> Work request:
Show all lines of the listing that contain the word "rowheader".
◇ ◇ ◇ ◇ ◇
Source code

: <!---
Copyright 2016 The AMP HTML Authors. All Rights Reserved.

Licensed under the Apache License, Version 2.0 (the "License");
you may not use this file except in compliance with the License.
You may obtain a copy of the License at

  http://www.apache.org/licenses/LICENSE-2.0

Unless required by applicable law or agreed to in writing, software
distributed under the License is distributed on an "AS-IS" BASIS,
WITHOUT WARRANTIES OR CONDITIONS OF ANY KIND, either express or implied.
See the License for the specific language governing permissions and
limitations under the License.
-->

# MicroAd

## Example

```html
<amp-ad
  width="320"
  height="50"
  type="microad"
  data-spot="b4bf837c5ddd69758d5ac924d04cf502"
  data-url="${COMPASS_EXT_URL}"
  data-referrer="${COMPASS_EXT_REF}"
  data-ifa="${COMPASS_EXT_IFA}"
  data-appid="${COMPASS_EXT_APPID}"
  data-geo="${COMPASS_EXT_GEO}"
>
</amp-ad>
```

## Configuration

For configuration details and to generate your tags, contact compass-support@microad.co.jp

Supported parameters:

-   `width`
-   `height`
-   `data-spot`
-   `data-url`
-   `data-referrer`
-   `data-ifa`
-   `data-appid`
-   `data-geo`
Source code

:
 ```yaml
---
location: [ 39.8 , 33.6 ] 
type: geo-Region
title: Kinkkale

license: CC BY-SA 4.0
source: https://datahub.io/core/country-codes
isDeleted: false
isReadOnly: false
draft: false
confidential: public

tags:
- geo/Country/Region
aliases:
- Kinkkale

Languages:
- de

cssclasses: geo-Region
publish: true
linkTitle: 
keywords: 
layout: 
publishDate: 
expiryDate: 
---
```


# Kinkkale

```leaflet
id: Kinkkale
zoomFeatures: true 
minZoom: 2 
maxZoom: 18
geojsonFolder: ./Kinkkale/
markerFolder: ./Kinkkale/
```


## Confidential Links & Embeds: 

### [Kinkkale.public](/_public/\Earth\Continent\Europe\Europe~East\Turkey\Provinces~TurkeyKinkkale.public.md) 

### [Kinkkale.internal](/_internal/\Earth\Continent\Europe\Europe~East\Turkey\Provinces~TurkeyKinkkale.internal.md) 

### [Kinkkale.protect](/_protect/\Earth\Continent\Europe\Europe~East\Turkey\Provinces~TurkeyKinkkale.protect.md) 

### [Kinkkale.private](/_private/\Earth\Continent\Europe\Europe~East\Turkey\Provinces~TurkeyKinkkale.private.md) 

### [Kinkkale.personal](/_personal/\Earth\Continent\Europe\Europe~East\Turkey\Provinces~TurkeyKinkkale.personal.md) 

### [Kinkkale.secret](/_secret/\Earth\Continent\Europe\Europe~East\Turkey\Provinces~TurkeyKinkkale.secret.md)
◇ ◇ ◇ ◇ ◇
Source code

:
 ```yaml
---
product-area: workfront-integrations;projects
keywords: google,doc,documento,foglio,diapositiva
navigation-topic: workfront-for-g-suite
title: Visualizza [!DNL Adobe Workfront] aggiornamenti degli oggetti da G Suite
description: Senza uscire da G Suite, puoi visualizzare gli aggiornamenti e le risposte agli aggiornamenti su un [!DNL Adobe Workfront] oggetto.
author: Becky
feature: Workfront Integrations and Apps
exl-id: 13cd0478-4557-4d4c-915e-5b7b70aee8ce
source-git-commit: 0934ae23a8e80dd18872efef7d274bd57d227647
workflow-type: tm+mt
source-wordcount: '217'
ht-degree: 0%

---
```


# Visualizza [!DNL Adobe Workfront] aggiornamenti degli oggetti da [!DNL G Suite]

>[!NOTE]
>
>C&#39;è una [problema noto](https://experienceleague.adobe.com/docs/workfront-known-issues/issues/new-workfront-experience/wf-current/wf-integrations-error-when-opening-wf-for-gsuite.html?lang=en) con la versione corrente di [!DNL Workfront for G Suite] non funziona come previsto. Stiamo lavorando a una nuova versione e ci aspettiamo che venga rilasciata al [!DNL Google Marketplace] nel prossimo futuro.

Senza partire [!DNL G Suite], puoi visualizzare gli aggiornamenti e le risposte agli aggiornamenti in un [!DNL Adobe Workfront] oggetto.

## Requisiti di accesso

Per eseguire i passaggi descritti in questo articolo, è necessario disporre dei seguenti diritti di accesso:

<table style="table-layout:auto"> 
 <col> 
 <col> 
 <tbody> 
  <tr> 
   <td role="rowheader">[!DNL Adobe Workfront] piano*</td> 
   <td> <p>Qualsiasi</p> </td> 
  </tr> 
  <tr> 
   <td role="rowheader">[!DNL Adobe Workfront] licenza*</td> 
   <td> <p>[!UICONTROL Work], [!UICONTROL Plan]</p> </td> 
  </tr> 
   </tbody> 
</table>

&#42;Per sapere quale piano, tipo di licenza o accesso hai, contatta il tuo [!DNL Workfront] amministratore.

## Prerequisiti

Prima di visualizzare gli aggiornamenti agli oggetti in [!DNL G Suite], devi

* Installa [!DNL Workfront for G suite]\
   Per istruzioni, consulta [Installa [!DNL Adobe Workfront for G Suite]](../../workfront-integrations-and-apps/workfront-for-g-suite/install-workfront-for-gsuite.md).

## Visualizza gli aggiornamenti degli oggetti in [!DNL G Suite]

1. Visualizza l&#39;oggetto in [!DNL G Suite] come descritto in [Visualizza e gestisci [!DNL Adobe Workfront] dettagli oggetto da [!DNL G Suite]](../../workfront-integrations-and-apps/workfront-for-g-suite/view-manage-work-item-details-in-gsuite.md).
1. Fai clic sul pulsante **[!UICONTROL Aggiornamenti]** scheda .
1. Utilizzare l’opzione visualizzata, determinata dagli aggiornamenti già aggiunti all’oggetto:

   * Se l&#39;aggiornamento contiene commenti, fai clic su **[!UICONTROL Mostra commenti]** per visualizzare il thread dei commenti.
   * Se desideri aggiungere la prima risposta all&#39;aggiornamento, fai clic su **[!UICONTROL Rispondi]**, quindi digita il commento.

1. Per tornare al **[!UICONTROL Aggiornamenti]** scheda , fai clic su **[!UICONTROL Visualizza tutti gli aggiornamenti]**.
◇ ◇ ◇ ◇ ◇
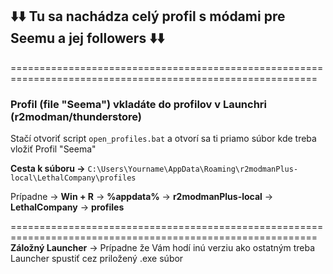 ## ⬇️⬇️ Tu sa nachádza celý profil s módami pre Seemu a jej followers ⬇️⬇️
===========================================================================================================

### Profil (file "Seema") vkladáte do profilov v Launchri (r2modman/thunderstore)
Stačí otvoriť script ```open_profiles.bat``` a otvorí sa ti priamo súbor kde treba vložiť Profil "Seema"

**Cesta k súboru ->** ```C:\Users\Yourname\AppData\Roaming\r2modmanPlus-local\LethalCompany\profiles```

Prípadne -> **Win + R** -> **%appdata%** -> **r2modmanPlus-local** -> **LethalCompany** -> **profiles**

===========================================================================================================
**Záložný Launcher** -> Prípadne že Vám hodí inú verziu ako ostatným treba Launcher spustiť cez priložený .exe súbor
◇ ◇ ◇ ◇ ◇
> Exercise output:
   <td role="rowheader">[!DNL Adobe Workfront] piano*</td> 
   <td role="rowheader">[!DNL Adobe Workfront] licenza*</td> 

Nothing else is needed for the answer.